Vault initialization adds a few minutes — the vault-handler and vault-config jobs must complete before Dex and Konstruct become fully ready.

Step 4: Verify DNS and TLS

Cloudflare DNS records are created automatically by external-dns — no manual delegation is needed since your zone already lives on Cloudflare.

# 1. Gateway has an external address (Civo load balancer)
kubectl get gateway -n default
kubectl get svc -n envoy-gateway-system

# 2. external-dns has written the records
kubectl logs -n external-dns deploy/external-dns | tail -20
dig konstruct.your-domain.com +short

# 3. Certificates are issued (HTTP-01 via the Gateway)
kubectl get certificates -A
kubectl get challenges -A

Certificates stay Pending until DNS resolves to the load balancer; this usually completes within a few minutes on Cloudflare.

Step 5: Login and Onboard

Check readiness:

kubectl get pods -n konstruct-system
kubectl get certificates -A

Once certificates show Ready = True:

  1. Open https://konstruct.<your-domain>
  2. Login with username kbot and the plaintext password you hashed in Step 3

Konstruct login page

Connect GitLab

After login, Konstruct redirects you to the onboarding page: "Connect your Git provider".

Connect your Git provider — choose GitLab

  1. Click Connect with GitLab — a popup opens for OAuth against your self-hosted instance.
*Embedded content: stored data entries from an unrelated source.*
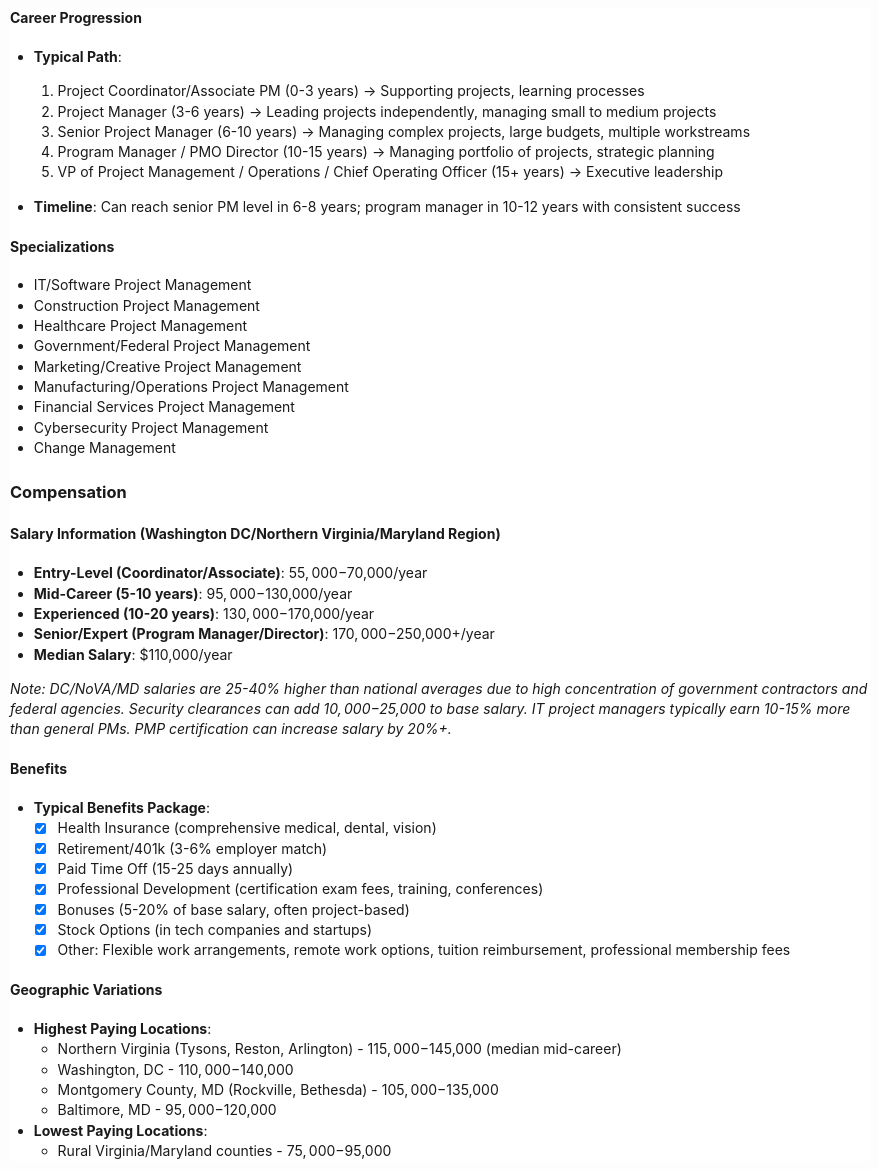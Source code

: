 #### Career Progression
- **Typical Path**:
  1. Project Coordinator/Associate PM (0-3 years) → Supporting projects, learning processes
  2. Project Manager (3-6 years) → Leading projects independently, managing small to medium projects
  3. Senior Project Manager (6-10 years) → Managing complex projects, large budgets, multiple workstreams
  4. Program Manager / PMO Director (10-15 years) → Managing portfolio of projects, strategic planning
  5. VP of Project Management / Operations / Chief Operating Officer (15+ years) → Executive leadership

- **Timeline**: Can reach senior PM level in 6-8 years; program manager in 10-12 years with consistent success

#### Specializations
- IT/Software Project Management
- Construction Project Management
- Healthcare Project Management
- Government/Federal Project Management
- Marketing/Creative Project Management
- Manufacturing/Operations Project Management
- Financial Services Project Management
- Cybersecurity Project Management
- Change Management

### Compensation
#### Salary Information (Washington DC/Northern Virginia/Maryland Region)
- **Entry-Level (Coordinator/Associate)**: $55,000-$70,000/year
- **Mid-Career (5-10 years)**: $95,000-$130,000/year
- **Experienced (10-20 years)**: $130,000-$170,000/year
- **Senior/Expert (Program Manager/Director)**: $170,000-$250,000+/year
- **Median Salary**: $110,000/year

*Note: DC/NoVA/MD salaries are 25-40% higher than national averages due to high concentration of government contractors and federal agencies. Security clearances can add $10,000-$25,000 to base salary. IT project managers typically earn 10-15% more than general PMs. PMP certification can increase salary by 20%+.*

#### Benefits
- **Typical Benefits Package**:
  - [x] Health Insurance (comprehensive medical, dental, vision)
  - [x] Retirement/401k (3-6% employer match)
  - [x] Paid Time Off (15-25 days annually)
  - [x] Professional Development (certification exam fees, training, conferences)
  - [x] Bonuses (5-20% of base salary, often project-based)
  - [x] Stock Options (in tech companies and startups)
  - [x] Other: Flexible work arrangements, remote work options, tuition reimbursement, professional membership fees

#### Geographic Variations
- **Highest Paying Locations**: 
  - Northern Virginia (Tysons, Reston, Arlington) - $115,000-$145,000 (median mid-career)
  - Washington, DC - $110,000-$140,000
  - Montgomery County, MD (Rockville, Bethesda) - $105,000-$135,000
  - Baltimore, MD - $95,000-$120,000
- **Lowest Paying Locations**: 
  - Rural Virginia/Maryland counties - $75,000-$95,000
Make sure you are signed in to GitLab as a user with Owner access to your group.

    GitLab authorization popup on the self-hosted instance

    note

    If you authorize as a GitLab administrator, GitLab warns that the application can interact with GitLab as an administrator. For production installs, prefer a dedicated non-admin user that owns only your platform group.

  2. Click Authorize — the popup closes and Konstruct shows your GitLab groups

  3. Select the group where Konstruct should create and manage repositories (only groups where you have Owner access appear)

    Select the GitLab group for GitOps repositories

Welcome page

After connecting, Konstruct redirects you to the home page with a setup checklist:

Konstruct welcome page with setup checklist

What happens behind the scenes

When you connect GitLab, Konstruct automatically:

  1. Stores the GitLab OAuth connection
  2. Creates a bootstrap Project custom resource
  3. The team-management-operator hydrates a GitOps repository (<group>/<gitops_repo_name>) with platform templates
  4. Argo CD is installed and takes over management of all platform components — including the Konstruct chart itself, pinned to the chart_version from your install

Verify

# All pods running
kubectl get pods -n konstruct-system

# After onboarding completes, ArgoCD manages everything
kubectl get pods -n argocd
kubectl get applications -n argocd

# Check the gitops repo was created in your GitLab group

Troubleshooting

Dex CrashLoopBackOff: "malformed bcrypt hash"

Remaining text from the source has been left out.